Dziś miałem sprawdzian z biologii,na który może się nauczyłem może nie przeczytałem 2 razy był o krzyżówce genetycznej (choroby sprzeżone z płcią)Wiem że potwornie się bałem bo pomimo nauki mogę dostać 2,lub 1.
Wiem że i tak że nawet jak bym się nie bal i nauczył trochę lepiej to i tak by nie wyszło.Pani pytała mnie z teorii i umiałem wszystko,tylko że krzyżówka genetyczna to obrazek a ja mam problem z pamiętaniem obrazków.
Nic mi nie wychodzi,a bardzo mi zależy na 5 z Biologii.
Mam też zaległe prace domowe,bałem się oddać,bo pomimo pracy może się wyjść.A pani mówi że jak ktoś się spóźnia to obniża ocenę.Co mam zrobić?
A może ja nie powinnam pisać sprawdzianów?

Odnośnik do komentarza

Skoro ty wiesz lepiej od wszystkich dookoła, to po co tu cokolwiek piszesz? Ludzie Ci radzą a Ty to olewasz i dalej swoje. Ciekawi mnie ile prawdy jest w tym "lęku przed sprawdzianami", które paraliżują Twoją zdobytą godzinami nauki wiedzę.
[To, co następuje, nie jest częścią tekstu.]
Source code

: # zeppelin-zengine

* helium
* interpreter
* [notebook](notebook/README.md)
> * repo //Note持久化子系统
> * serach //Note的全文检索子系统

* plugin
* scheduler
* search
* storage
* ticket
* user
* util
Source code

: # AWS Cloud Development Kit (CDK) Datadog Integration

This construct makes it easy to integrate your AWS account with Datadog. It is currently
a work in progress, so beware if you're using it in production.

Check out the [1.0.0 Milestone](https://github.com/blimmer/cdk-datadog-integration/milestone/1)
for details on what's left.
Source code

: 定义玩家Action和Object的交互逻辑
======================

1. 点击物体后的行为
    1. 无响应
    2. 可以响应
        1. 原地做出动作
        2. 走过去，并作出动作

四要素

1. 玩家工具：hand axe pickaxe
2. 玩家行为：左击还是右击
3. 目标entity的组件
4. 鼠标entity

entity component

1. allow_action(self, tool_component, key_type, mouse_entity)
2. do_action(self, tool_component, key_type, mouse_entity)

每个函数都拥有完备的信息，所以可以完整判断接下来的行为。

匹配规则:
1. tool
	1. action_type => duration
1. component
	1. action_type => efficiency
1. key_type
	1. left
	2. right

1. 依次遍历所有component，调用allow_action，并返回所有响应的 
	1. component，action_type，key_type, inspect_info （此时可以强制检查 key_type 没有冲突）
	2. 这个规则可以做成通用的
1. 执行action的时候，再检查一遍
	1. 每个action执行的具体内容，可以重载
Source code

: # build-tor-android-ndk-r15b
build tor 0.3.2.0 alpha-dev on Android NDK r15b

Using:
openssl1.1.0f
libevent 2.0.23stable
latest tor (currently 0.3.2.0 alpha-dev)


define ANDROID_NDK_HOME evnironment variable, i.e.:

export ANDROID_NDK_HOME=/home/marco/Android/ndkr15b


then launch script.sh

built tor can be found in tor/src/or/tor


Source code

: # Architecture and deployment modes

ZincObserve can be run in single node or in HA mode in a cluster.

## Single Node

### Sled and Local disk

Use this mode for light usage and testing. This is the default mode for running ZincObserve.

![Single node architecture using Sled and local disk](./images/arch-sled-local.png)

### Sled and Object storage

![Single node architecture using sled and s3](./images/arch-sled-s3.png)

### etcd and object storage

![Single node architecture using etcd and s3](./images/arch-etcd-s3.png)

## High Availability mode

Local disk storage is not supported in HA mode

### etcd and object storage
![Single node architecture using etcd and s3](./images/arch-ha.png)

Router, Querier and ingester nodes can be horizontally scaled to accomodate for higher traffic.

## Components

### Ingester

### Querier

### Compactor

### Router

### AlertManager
Gdyby były podstawy wysłania Cię do specjalisty z pewnością pedagog szkolny zrobiłby to. Skoro tego nie zrobił widocznie nic z Tobą nie jest "nie tak". Po prostu za dużo od siebie wymagasz a za mało jesteś rzeczywiście w stanie zrobić.

Zarówno nauczyciele, ludzie z forum jak i Twoi rodzice (którzy chcą przecież dla Ciebie jak najlepiej!) tłumaczą Ci, że nie dasz sobie rady na mat-fiz. Dlaczego z uporem maniaka próbujesz im wmówić, że nie mają racji? Patrz na swoje oceny.

Albo się rzeczywiście uczysz i umiesz, albo zwyczajnie szukasz wymówki dla usprawiedliwienia twoich bardzo kiepskich ocen.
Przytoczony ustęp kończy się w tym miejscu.